Changes in species distributions and disturbances have complex impacts on ecosystem functioning. In many subtropical coastal wetlands, plant identity and cover are changing, as salt marshes dominated by low‐stature herbaceous species transition to woody mangroves. These systems are also subject to frequent and potentially more intense hurricanes, which can alter a range of ecosystem structures and functions. We examined how changes in dominant plant species affected carbon processing in coastal wetlands following a hurricane.
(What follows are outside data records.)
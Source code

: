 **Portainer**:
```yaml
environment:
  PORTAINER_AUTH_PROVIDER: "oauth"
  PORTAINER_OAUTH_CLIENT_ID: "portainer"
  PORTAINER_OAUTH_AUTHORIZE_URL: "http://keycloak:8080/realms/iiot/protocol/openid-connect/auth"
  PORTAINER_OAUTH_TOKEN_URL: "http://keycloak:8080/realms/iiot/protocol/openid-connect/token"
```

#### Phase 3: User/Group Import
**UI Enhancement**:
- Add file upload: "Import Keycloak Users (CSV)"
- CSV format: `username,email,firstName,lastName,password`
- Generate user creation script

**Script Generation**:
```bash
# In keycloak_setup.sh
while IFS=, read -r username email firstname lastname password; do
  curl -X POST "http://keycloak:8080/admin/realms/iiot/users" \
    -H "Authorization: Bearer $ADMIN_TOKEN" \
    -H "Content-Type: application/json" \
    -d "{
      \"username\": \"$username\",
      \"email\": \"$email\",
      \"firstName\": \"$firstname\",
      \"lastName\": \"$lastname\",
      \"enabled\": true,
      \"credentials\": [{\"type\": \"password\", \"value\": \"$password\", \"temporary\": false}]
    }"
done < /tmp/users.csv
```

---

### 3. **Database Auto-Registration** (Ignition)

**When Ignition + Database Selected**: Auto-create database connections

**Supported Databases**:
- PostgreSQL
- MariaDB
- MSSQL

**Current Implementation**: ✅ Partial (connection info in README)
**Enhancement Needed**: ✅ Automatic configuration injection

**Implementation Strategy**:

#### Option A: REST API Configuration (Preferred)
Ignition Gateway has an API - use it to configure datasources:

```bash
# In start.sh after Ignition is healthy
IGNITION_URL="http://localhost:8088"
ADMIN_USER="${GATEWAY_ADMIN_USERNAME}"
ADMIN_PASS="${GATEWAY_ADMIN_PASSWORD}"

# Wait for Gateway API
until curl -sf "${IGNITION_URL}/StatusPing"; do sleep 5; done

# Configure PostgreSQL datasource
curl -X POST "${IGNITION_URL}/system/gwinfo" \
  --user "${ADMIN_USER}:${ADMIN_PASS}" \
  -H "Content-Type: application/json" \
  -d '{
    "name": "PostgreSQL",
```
We experimentally manipulated cell‐scale (3 × 3 m) cover of black mangroves ( Avicennia germinans ) and salt marsh plants (e.g., Spartina alterniflora and Batis maritima ) in fringe and interior locations of 10 plots (24 × 42 m) to create a gradient in mangrove cover in coastal Texas, USA. Hurricane Harvey made direct landfall over our site on 25 August 2017, uniformly decreasing soil nutrients and impacting the spatial patterns of total soil sulfide accumulation (δ 34 S). To test how mangrove cover affected carbon processing and retention after the hurricane, we measured litter breakdown rates ( k ) of A. germinans and S. alterniflora in surface soils and associated microbial respiration rates, and fast‐ and slow‐decomposing standard litter substrates (green and red tea, respectively) in subsurface soils (15 cm depth). Soil temperatures were lower in mangrove than marsh cells, and A. germinans litter k increased linearly with plot‐level mangrove cover. Breakdown rates of S. alterniflora and fast‐decomposing green tea litter increased nonlinearly with mangrove cover (highest k at intermediate % cover). Slow‐decomposing red tea had similar k in all plots and was highest where soil δ 34 S was greatest. Microbial respiration rates ( R ) did not change with plot‐level mangrove cover for either S. alterniflora or A. germinans litter. Respiration associated with S. alterniflora litter was highest in interior marsh cells, and R associated with A. germinans litter was similar between fringe and interior mangrove cells. Despite widespread declines in soil nutrient concentrations and increases in δ 34 S, all predicted to decrease R and k , post‐hurricane carbon processing increased with mangrove cover in coastal wetlands. Our results indicate that disturbances can reduce local plant identity effects and may enhance carbon loss.